● **Work required**
Filter this listing down to the lines that contain the word "from", and copy them.
━━━━━ Data records
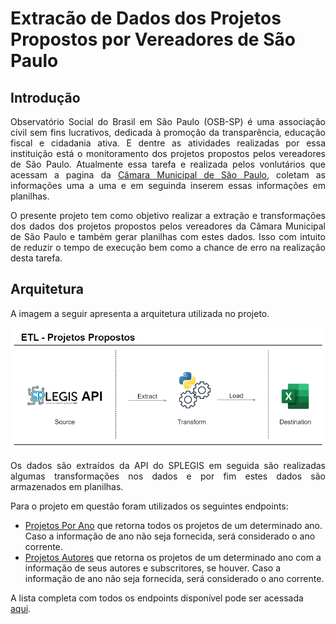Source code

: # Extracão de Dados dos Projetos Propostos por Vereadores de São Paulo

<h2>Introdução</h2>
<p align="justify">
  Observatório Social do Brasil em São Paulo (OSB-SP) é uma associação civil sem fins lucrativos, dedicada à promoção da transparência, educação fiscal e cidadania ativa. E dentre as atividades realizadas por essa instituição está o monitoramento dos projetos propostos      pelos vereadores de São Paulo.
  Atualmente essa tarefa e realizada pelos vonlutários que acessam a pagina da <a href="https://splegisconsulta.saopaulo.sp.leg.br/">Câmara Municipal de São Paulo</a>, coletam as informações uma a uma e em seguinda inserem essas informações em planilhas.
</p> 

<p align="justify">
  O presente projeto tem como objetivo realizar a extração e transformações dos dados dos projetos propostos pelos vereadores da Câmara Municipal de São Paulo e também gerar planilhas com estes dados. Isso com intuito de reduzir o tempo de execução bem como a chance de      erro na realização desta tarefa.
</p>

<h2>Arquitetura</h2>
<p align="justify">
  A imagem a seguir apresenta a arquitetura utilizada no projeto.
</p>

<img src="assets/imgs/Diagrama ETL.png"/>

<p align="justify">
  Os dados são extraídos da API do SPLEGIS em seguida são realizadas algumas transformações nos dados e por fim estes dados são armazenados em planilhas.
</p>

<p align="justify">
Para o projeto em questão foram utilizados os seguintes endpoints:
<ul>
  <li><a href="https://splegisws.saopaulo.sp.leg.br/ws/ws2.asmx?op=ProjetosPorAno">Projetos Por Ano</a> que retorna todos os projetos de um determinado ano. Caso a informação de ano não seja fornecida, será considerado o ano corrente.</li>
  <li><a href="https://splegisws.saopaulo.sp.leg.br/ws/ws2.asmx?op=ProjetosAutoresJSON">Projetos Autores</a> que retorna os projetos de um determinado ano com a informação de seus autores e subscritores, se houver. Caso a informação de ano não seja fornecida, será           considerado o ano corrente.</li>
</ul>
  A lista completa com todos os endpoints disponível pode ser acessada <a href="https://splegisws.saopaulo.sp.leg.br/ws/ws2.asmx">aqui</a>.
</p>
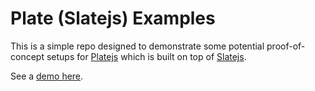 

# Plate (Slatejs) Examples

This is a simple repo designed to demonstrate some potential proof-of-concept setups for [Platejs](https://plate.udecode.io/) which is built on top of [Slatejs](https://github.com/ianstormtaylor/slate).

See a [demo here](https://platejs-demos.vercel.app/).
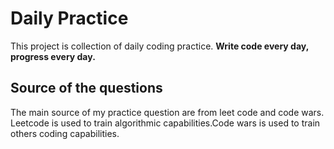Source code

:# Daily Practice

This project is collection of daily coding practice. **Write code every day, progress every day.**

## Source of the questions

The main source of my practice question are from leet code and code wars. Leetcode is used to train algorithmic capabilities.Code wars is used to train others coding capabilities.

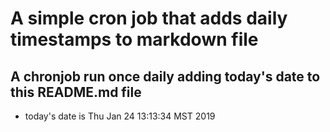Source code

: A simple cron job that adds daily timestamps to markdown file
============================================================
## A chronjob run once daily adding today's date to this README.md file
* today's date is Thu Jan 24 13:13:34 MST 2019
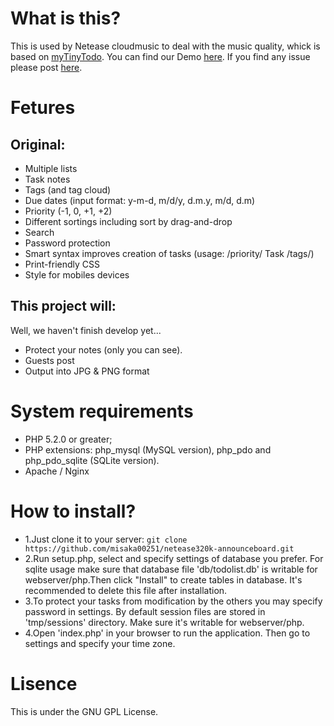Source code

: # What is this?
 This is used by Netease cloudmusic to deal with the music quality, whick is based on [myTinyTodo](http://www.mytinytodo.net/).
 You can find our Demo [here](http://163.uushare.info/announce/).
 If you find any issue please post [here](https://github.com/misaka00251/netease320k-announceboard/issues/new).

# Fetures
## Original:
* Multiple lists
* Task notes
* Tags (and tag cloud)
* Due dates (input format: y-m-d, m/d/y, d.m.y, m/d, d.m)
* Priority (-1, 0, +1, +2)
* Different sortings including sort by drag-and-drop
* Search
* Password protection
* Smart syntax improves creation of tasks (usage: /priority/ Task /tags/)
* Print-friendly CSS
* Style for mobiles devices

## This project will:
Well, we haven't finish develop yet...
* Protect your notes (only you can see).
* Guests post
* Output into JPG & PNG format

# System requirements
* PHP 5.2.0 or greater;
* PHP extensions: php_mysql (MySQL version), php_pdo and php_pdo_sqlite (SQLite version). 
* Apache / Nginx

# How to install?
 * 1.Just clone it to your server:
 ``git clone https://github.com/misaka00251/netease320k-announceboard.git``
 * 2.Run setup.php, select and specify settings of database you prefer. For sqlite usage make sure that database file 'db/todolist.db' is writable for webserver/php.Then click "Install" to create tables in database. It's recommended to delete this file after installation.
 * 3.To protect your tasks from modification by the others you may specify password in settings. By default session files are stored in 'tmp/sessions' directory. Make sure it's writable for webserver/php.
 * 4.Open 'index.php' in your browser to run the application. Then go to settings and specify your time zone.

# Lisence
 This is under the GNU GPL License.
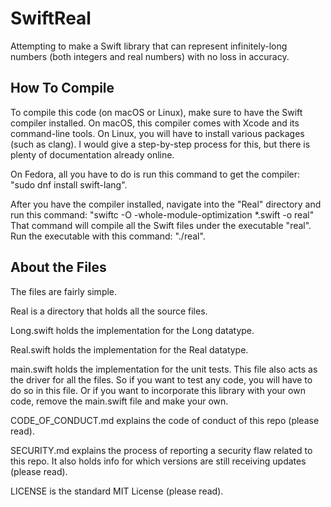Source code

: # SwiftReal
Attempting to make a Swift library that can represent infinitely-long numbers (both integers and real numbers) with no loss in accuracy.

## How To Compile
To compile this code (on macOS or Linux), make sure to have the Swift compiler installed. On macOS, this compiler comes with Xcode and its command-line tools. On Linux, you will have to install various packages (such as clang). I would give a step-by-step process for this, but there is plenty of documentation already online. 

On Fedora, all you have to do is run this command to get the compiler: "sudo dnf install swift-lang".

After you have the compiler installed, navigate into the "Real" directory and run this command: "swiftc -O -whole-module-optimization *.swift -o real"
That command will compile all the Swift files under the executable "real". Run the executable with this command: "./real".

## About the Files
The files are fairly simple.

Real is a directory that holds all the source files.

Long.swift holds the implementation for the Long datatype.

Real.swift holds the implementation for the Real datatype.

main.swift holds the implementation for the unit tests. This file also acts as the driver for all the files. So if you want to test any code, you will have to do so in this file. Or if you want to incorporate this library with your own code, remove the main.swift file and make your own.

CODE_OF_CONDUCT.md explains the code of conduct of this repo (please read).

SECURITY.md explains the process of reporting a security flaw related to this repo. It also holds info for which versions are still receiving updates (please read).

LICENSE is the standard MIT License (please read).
━━━━━━━━━━
● **Written reply**
The main source of my practice question are from leet code and code wars. Leetcode is used to train algorithmic capabilities.Code wars is used to train others coding capabilities.
 * 3.To protect your tasks from modification by the others you may specify password in settings. By default session files are stored in 'tmp/sessions' directory. Make sure it's writable for webserver/php.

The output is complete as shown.